My thought coming into this trade was, the more I knew the more valuable I would be to myself and my employer. Many of my classes were taught by some of this industry’s finest, and I would bet some of you may have even attended one or more of their classes. You may have also read their technical columns that often answered some of your own trade-related questions. I’m also glad to hear that many of my and other instructor’s students have gone on to become very successful individuals. Some have become service managers, field supervisors, general managers and owners.
For all of this, I often wonder where the urgency is for training. When I chat with some of the men in the field about training, they generally tell me that their owners or supervisors don’t have time to send the technicians to training classes. I also still hear the excuse: “If I don’t get paid, I’m not going on my time.” I’ve said it before and I’ll say it again, only those who attend training and keep up with the new technology will be successful and survive. Not just today, but well into the future. Training will always be necessary.
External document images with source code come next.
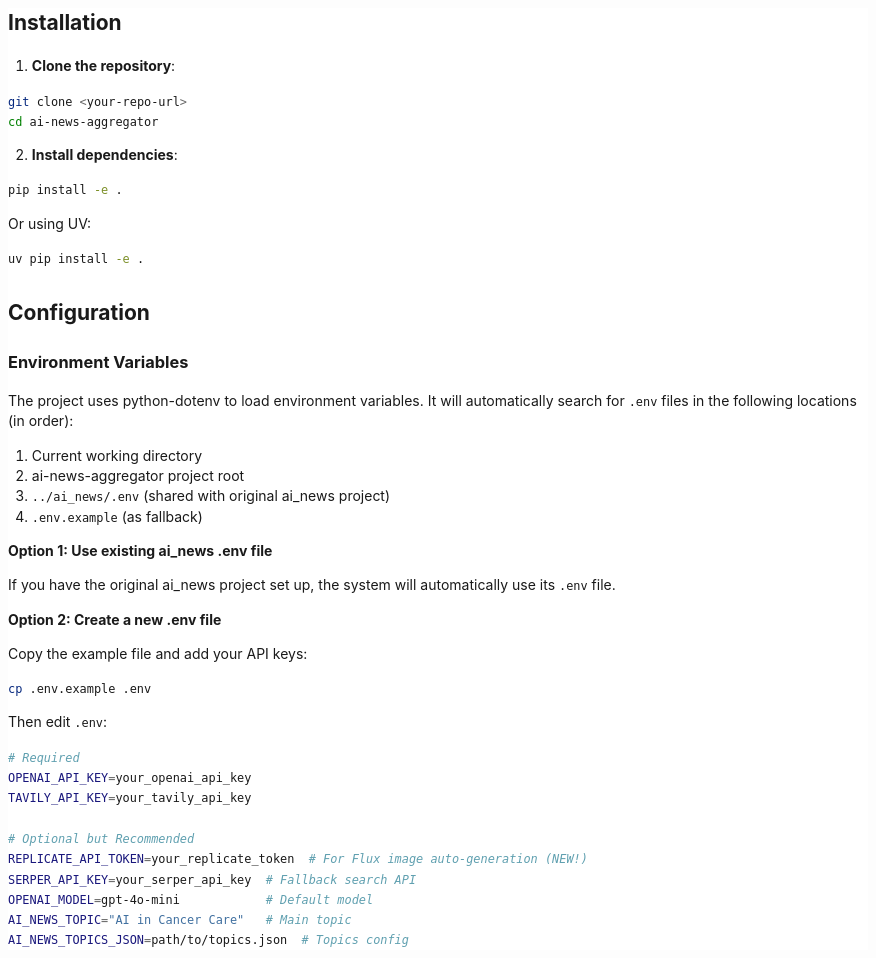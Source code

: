 ## Installation

1. **Clone the repository**:
```bash
git clone <your-repo-url>
cd ai-news-aggregator
```

2. **Install dependencies**:
```bash
pip install -e .
```

Or using UV:
```bash
uv pip install -e .
```

## Configuration

### Environment Variables

The project uses python-dotenv to load environment variables. It will automatically search for `.env` files in the following locations (in order):

1. Current working directory
2. ai-news-aggregator project root
3. `../ai_news/.env` (shared with original ai_news project)
4. `.env.example` (as fallback)

**Option 1: Use existing ai_news .env file**

If you have the original ai_news project set up, the system will automatically use its `.env` file.

**Option 2: Create a new .env file**

Copy the example file and add your API keys:

```bash
cp .env.example .env
```

Then edit `.env`:

```bash
# Required
OPENAI_API_KEY=your_openai_api_key
TAVILY_API_KEY=your_tavily_api_key

# Optional but Recommended
REPLICATE_API_TOKEN=your_replicate_token  # For Flux image auto-generation (NEW!)
SERPER_API_KEY=your_serper_api_key  # Fallback search API
OPENAI_MODEL=gpt-4o-mini            # Default model
AI_NEWS_TOPIC="AI in Cancer Care"   # Main topic
AI_NEWS_TOPICS_JSON=path/to/topics.json  # Topics config
```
I have also noticed that several oil companies in the New England market have added LP and natural gas service and installations to their business plans. Most have become owners by acquisition. These same new owners have learned quickly that they can’t operate a LP gas company like their fuel oil company. They have found that a new dimension of training, delivery, service and inventory is required. Due to the fact that many of the companies I work with have made this transition, guess what? I have also been attending gas training programs on a part-time basis over the past two years, so that I can have a better understanding of this once foreign trade. Believe me, as the saying goes, it isn’t easy.
Regarding webinar training, which is the title of this article, some of you may be wondering what that is all about. I also wondered what that meant when I first heard it. For those of you who are, like me, curious but haven’t experienced this type of training let me offer my version of its meaning. This is an online training or general meeting program that was first established about 1998, and I would say it has no boundaries. Many companies have adapted to the webinar system for many reasons. One reason is the considerable cost savings that companies would otherwise need to absorb for transportation, food and lodging for their employees to attend a meeting or training program. The advantage of a webinar is that it affords one speaker the ability to reach out to several company employees and locations to get the information disseminated to everyone. The participants can also be very active in submitting questions and answers when necessary during the session.
I will agree that the cost savings and participation seem to work, but I also feel the one missing link with the webinar training programs is the touch, feel and smell method. I know that even today, when I attend any training program for a new product, I always get that little extra from the TF&S.
The same holds true for product marketing aspects. TF&S often can swing things when it comes to making a decision to invest in a new product, and let’s not forget those free samples that are sometime distributed by the speaker.
So, in the end, do I support webinars? Yes, and there is a way to have my cake and eat it too, as the saying goes. If the trainer could send a sample product, if one is part of the presentation, this would then allow the instructor to reflect directly on the product with those in attendance.
Charlie Bursey began his long career in the oil heating industry in 1963. He has delivered coal, kerosene and oil and serviced heating and cooling equipment. He has also managed service departments, worked for a manufacturer and currently works with F.W. Webb, Warwick, R.I. He is a recipient of the Association of Oil & Energy Service Professionals’ prestigious Hugh McKee Award for making an outstanding contribution to the fuel oil industry; having had an understanding and cooperation with his/her fellowman; and having unselfishly aided the industry in education and related activities.